Odilson foi preso em flagrante

O delegado Odilson Pereira Silva foi preso por usar uma caminhonete de luxo apreendida em uma investigação que estava sob sua própria responsabilidade e, ao ser abordado por agentes da Corregedoria, trocado a placa do veículo para tentar ocultar a irregularidade. Os detalhes foram informados por fontes policiais consultadas pelo CORREIO e confirmados em decisão judicial. 

A Hilux prata circulava com uma placa, que, após consulta ao sistema Sinesp, foi identificada como pertencente a outro veículo, uma Volkswagen Saveiro. O automóvel havia sido apreendido no âmbito do inquérito policial presidido funcionalmente pelo próprio Odilson. A situação, no entanto, ficou ainda mais grave durante a abordagem.

Conforme fontes policiais, o delegado fechou o portão da residência e impediu que a equipe acompanhasse a ação por alguns minutos. Nesse intervalo, teria substituído a placa por outra identificação. A placa considerada adulterada acabou encontrada dentro da própria caminhonete.

A versão apresentada pela defesa foi diferente. Segundo a decisão, os advogados alegaram que a placa havia sido encontrada na rua pela esposa do delegado, que pretendia devolvê-la ao proprietário. O argumento, no entanto, foi considerado incompatível com os demais elementos reunidos durante a apuração, principalmente os depoimentos dos policiais e um vídeo feito durante a diligência, que teria registrado a placa no veículo no momento da abordagem.

Para a Justiça, o caso não se limita à suspeita de circulação com uma placa adulterada. O fato de a caminhonete estar apreendida em uma investigação conduzida pelo próprio delegado e, ainda assim, ter sido utilizada em benefício pessoal e familiar foi considerado um elemento de gravidade concreta. A decisão também aponta que a suposta alteração da identificação ocorreu justamente durante uma fiscalização realizada pelo órgão correicional.

O juiz avaliou que a conduta poderia comprometer a própria investigação, já que Odilson, por ser delegado, teria acesso privilegiado a sistemas de informação e procedimentos policiais. A decisão cita como riscos a destruição ou ocultação de provas, a influência sobre subordinados e a possibilidade de alinhamento de versões durante a apuração.

Além da adulteração de sinal identificador de veículo automotor, Odilson é investigado por fraude processual e peculato.

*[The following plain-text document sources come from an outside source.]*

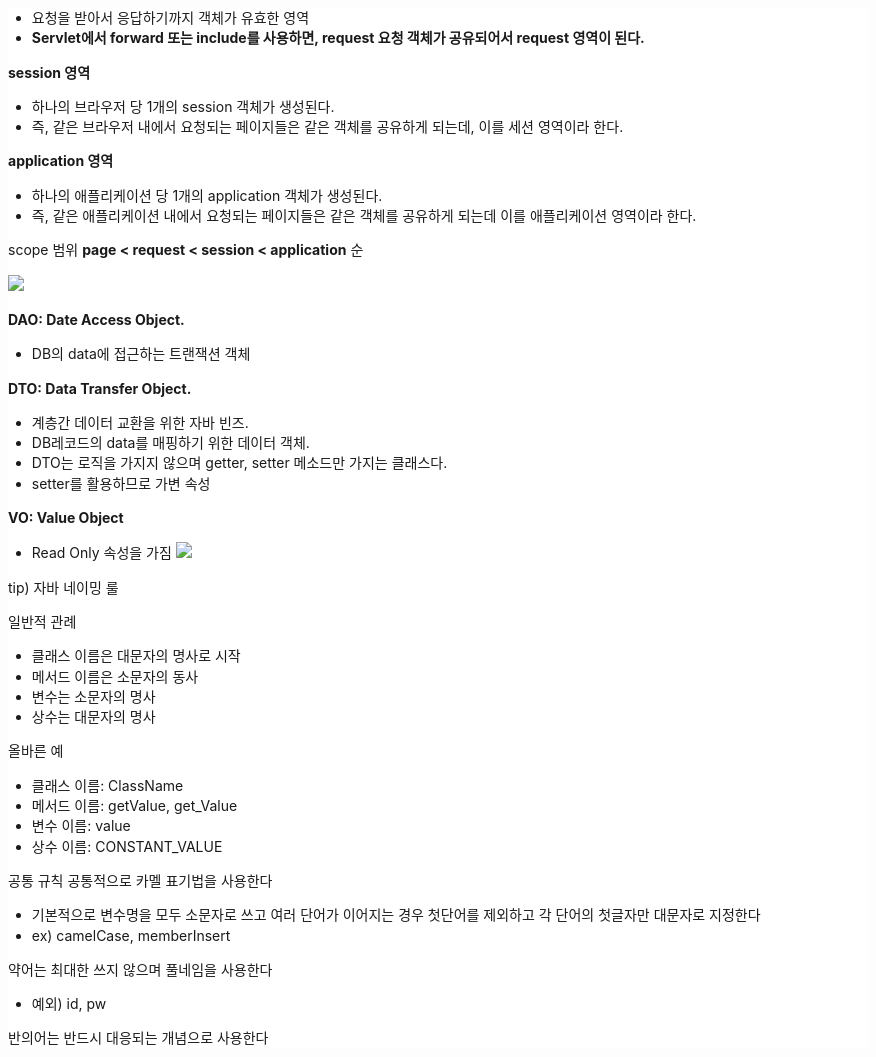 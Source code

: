 - 요청을 받아서 응답하기까지 객체가 유효한 영역
- **Servlet에서 forward 또는 include를 사용하면, request 요청 객체가 공유되어서 request 영역이 된다.**

**session 영역**

- 하나의 브라우저 당 1개의 session 객체가 생성된다.
- 즉, 같은 브라우저 내에서 요청되는 페이지들은 같은 객체를 공유하게 되는데, 이를 세션 영역이라 한다.

**application 영역**

- 하나의 애플리케이션 당 1개의 application 객체가 생성된다.
- 즉, 같은 애플리케이션 내에서 요청되는 페이지들은 같은 객체를 공유하게 되는데 이를 애플리케이션 영역이라 한다.

scope 범위 **page < request < session < application** 순

![](https://i.imgur.com/pH7ONFh.png)

**DAO: Date Access Object.**

- DB의 data에 접근하는 트랜잭션 객체

**DTO: Data Transfer Object.**

- 계층간 데이터 교환을 위한 자바 빈즈.
- DB레코드의 data를 매핑하기 위한 데이터 객체.
- DTO는 로직을 가지지 않으며 getter, setter 메소드만 가지는 클래스다.
- setter를 활용하므로 가변 속성

**VO: Value Object**

- Read Only 속성을 가짐
  ![](https://i.imgur.com/8EcGqQu.png)

tip) 자바 네이밍 룰

일반적 관례

- 클래스 이름은 대문자의 명사로 시작
- 메서드 이름은 소문자의 동사
- 변수는 소문자의 명사
- 상수는 대문자의 명사

올바른 예

- 클래스 이름: ClassName
- 메서드 이름: getValue, get_Value
- 변수 이름: value
- 상수 이름: CONSTANT_VALUE

공통 규칙
공통적으로 카멜 표기법을 사용한다

- 기본적으로 변수명을 모두 소문자로 쓰고 여러 단어가 이어지는 경우 첫단어를 제외하고 각 단어의 첫글자만 대문자로 지정한다
- ex) camelCase, memberInsert

약어는 최대한 쓰지 않으며 풀네임을 사용한다

- 예외) id, pw

반의어는 반드시 대응되는 개념으로 사용한다
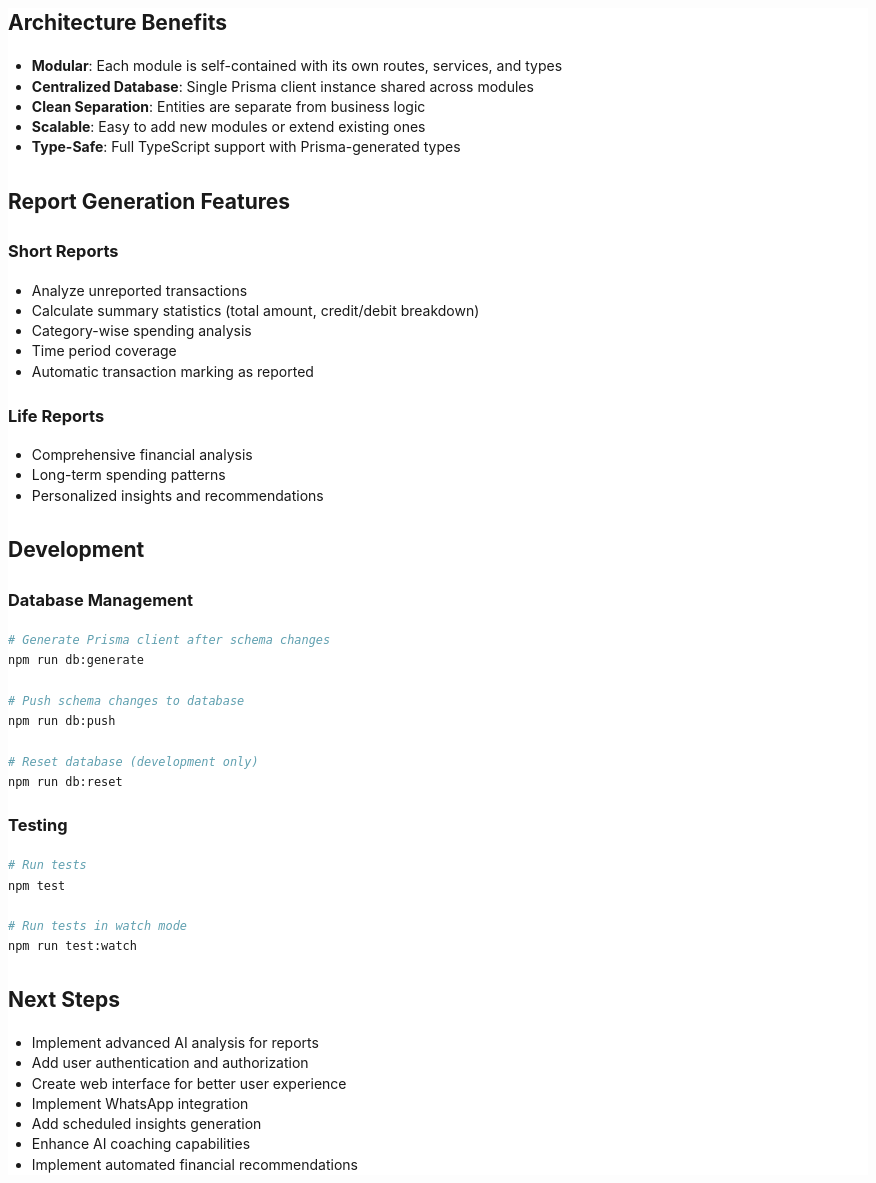 ## Architecture Benefits

- **Modular**: Each module is self-contained with its own routes, services, and types
- **Centralized Database**: Single Prisma client instance shared across modules
- **Clean Separation**: Entities are separate from business logic
- **Scalable**: Easy to add new modules or extend existing ones
- **Type-Safe**: Full TypeScript support with Prisma-generated types

## Report Generation Features

### Short Reports
- Analyze unreported transactions
- Calculate summary statistics (total amount, credit/debit breakdown)
- Category-wise spending analysis
- Time period coverage
- Automatic transaction marking as reported

### Life Reports
- Comprehensive financial analysis
- Long-term spending patterns
- Personalized insights and recommendations

## Development

### Database Management
```bash
# Generate Prisma client after schema changes
npm run db:generate

# Push schema changes to database
npm run db:push

# Reset database (development only)
npm run db:reset
```

### Testing
```bash
# Run tests
npm test

# Run tests in watch mode
npm run test:watch
```

## Next Steps

- Implement advanced AI analysis for reports
- Add user authentication and authorization
- Create web interface for better user experience
- Implement WhatsApp integration
- Add scheduled insights generation
- Enhance AI coaching capabilities
- Implement automated financial recommendations
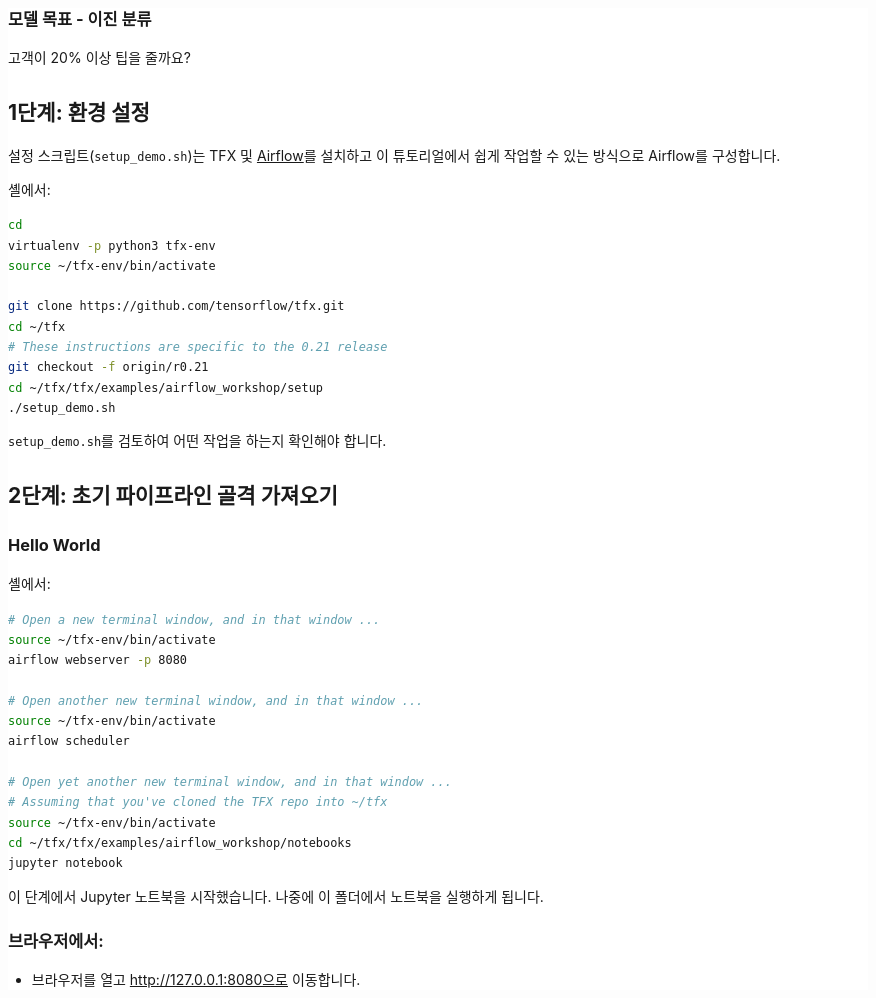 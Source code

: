 ### 모델 목표 - 이진 분류

고객이 20% 이상 팁을 줄까요?

## 1단계: 환경 설정

설정 스크립트(`setup_demo.sh`)는 TFX 및 [Airflow](https://airflow.apache.org/)를 설치하고 이 튜토리얼에서 쉽게 작업할 수 있는 방식으로 Airflow를 구성합니다.

셸에서:

```bash
cd
virtualenv -p python3 tfx-env
source ~/tfx-env/bin/activate

git clone https://github.com/tensorflow/tfx.git
cd ~/tfx
# These instructions are specific to the 0.21 release
git checkout -f origin/r0.21
cd ~/tfx/tfx/examples/airflow_workshop/setup
./setup_demo.sh
```

`setup_demo.sh`를 검토하여 어떤 작업을 하는지 확인해야 합니다.

## 2단계: 초기 파이프라인 골격 가져오기

### Hello World

셸에서:

```bash
# Open a new terminal window, and in that window ...
source ~/tfx-env/bin/activate
airflow webserver -p 8080

# Open another new terminal window, and in that window ...
source ~/tfx-env/bin/activate
airflow scheduler

# Open yet another new terminal window, and in that window ...
# Assuming that you've cloned the TFX repo into ~/tfx
source ~/tfx-env/bin/activate
cd ~/tfx/tfx/examples/airflow_workshop/notebooks
jupyter notebook
```

이 단계에서 Jupyter 노트북을 시작했습니다. 나중에 이 폴더에서 노트북을 실행하게 됩니다.

### 브라우저에서:

- 브라우저를 열고 http://127.0.0.1:8080으로 이동합니다.
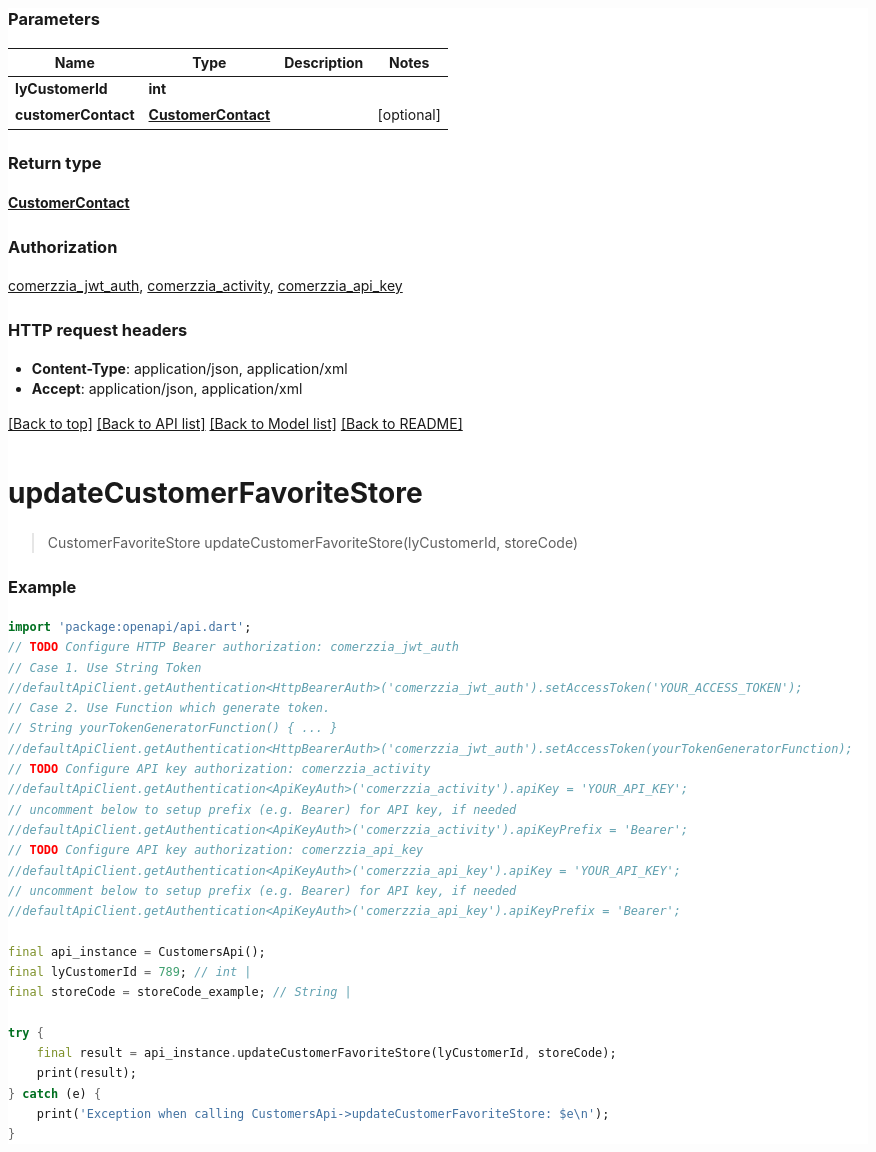 ### Parameters

Name | Type | Description  | Notes
------------- | ------------- | ------------- | -------------
 **lyCustomerId** | **int**|  | 
 **customerContact** | [**CustomerContact**](CustomerContact.md)|  | [optional] 

### Return type

[**CustomerContact**](CustomerContact.md)

### Authorization

[comerzzia_jwt_auth](../README.md#comerzzia_jwt_auth), [comerzzia_activity](../README.md#comerzzia_activity), [comerzzia_api_key](../README.md#comerzzia_api_key)

### HTTP request headers

 - **Content-Type**: application/json, application/xml
 - **Accept**: application/json, application/xml

[[Back to top]](#) [[Back to API list]](../README.md#documentation-for-api-endpoints) [[Back to Model list]](../README.md#documentation-for-models) [[Back to README]](../README.md)

# **updateCustomerFavoriteStore**
> CustomerFavoriteStore updateCustomerFavoriteStore(lyCustomerId, storeCode)



### Example
```dart
import 'package:openapi/api.dart';
// TODO Configure HTTP Bearer authorization: comerzzia_jwt_auth
// Case 1. Use String Token
//defaultApiClient.getAuthentication<HttpBearerAuth>('comerzzia_jwt_auth').setAccessToken('YOUR_ACCESS_TOKEN');
// Case 2. Use Function which generate token.
// String yourTokenGeneratorFunction() { ... }
//defaultApiClient.getAuthentication<HttpBearerAuth>('comerzzia_jwt_auth').setAccessToken(yourTokenGeneratorFunction);
// TODO Configure API key authorization: comerzzia_activity
//defaultApiClient.getAuthentication<ApiKeyAuth>('comerzzia_activity').apiKey = 'YOUR_API_KEY';
// uncomment below to setup prefix (e.g. Bearer) for API key, if needed
//defaultApiClient.getAuthentication<ApiKeyAuth>('comerzzia_activity').apiKeyPrefix = 'Bearer';
// TODO Configure API key authorization: comerzzia_api_key
//defaultApiClient.getAuthentication<ApiKeyAuth>('comerzzia_api_key').apiKey = 'YOUR_API_KEY';
// uncomment below to setup prefix (e.g. Bearer) for API key, if needed
//defaultApiClient.getAuthentication<ApiKeyAuth>('comerzzia_api_key').apiKeyPrefix = 'Bearer';

final api_instance = CustomersApi();
final lyCustomerId = 789; // int | 
final storeCode = storeCode_example; // String | 

try {
    final result = api_instance.updateCustomerFavoriteStore(lyCustomerId, storeCode);
    print(result);
} catch (e) {
    print('Exception when calling CustomersApi->updateCustomerFavoriteStore: $e\n');
}
```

Segundo a decisão, há elementos que apontam para a materialidade dos crimes e indícios de autoria, incluindo os depoimentos dos policiais responsáveis pela abordagem, o auto de apreensão, a consulta ao sistema de identificação veicular e a solicitação de perícia na caminhonete.

O Ministério Público havia defendido a conversão do flagrante em prisão preventiva, enquanto a defesa pediu liberdade provisória mediante fiança. O juiz rejeitou o pedido e determinou a manutenção da custódia, considerando que medidas alternativas à prisão seriam insuficientes diante do risco de interferência na instrução criminal.

Na decisão, a prisão preventiva foi decretada para garantir a ordem pública e preservar o andamento das investigações. O caso deverá seguir para o juízo competente, que poderá reavaliar a necessidade da manutenção da custódia ao longo do processo.